● **EXERCISE GOAL**
Find the word "space" in the listing below, then return every line it appears in.

========================

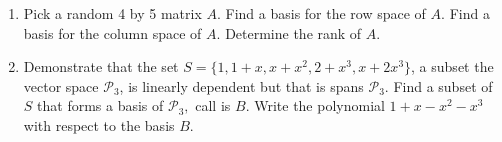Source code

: \documentclass[11pt,fleqn]{article}
\begin{document}
\begin{enumerate}
\item Pick a random 4 by 5 matrix $A$. Find a basis for the row space of $A$. Find a basis for the column space of $A.$ Determine the rank of $A.$

\item Demonstrate that the set $S=\{1, 1+x, x+x^2, 2+x^3, x+2x^3\}$, a subset the vector space $\mathcal{P}_3$, is linearly dependent but that is spans $\mathcal{P}_3$. Find a subset of $S$ that forms a basis of $\mathcal{P}_3,$ call is $B.$ Write the polynomial $1+x-x^2-x^3$ with respect to the basis $B.$

\end{enumerate}
\end{document}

========================

● **TASK OUTPUT**
\item Pick a random 4 by 5 matrix $A$. Find a basis for the row space of $A$. Find a basis for the column space of $A.$ Determine the rank of $A.$
\item Demonstrate that the set $S=\{1, 1+x, x+x^2, 2+x^3, x+2x^3\}$, a subset the vector space $\mathcal{P}_3$, is linearly dependent but that is spans $\mathcal{P}_3$. Find a subset of $S$ that forms a basis of $\mathcal{P}_3,$ call is $B.$ Write the polynomial $1+x-x^2-x^3$ with respect to the basis $B.$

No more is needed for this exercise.